=== Data for the task ===

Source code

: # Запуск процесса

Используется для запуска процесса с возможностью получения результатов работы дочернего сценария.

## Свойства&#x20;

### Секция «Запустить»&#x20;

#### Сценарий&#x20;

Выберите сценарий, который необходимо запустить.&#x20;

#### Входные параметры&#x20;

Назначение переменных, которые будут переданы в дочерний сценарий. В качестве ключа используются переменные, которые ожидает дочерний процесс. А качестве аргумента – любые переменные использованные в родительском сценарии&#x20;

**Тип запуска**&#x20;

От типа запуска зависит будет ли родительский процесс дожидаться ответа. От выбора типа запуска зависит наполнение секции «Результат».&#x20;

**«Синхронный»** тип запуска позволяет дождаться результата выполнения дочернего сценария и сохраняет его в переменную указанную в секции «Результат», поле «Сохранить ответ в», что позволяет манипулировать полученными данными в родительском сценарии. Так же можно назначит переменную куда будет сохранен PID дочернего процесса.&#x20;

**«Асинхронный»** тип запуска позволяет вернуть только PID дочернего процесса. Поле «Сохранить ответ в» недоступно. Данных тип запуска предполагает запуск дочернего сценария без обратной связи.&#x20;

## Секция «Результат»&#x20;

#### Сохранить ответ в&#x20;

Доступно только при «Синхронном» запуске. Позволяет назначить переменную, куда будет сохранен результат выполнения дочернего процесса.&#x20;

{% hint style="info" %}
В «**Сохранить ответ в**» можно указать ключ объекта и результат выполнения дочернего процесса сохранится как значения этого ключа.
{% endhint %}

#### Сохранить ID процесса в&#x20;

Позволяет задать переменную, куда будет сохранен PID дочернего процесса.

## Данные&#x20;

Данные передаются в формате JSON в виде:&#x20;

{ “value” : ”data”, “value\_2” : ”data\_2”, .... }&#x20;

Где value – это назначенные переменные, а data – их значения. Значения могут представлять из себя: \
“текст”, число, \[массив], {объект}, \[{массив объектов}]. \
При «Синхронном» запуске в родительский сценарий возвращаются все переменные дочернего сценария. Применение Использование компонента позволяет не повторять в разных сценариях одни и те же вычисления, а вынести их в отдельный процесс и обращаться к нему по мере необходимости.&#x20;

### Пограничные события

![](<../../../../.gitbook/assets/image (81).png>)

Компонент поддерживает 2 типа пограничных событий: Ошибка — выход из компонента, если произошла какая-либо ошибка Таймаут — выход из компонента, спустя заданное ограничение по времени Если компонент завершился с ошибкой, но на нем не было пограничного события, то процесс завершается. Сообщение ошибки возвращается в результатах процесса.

===

About this task —
Show the lines from the data above that contain the string "value".

Reply —
{ “value” : ”data”, “value\_2” : ”data\_2”, .... }&#x20;
Где value – это назначенные переменные, а data – их значения. Значения могут представлять из себя: \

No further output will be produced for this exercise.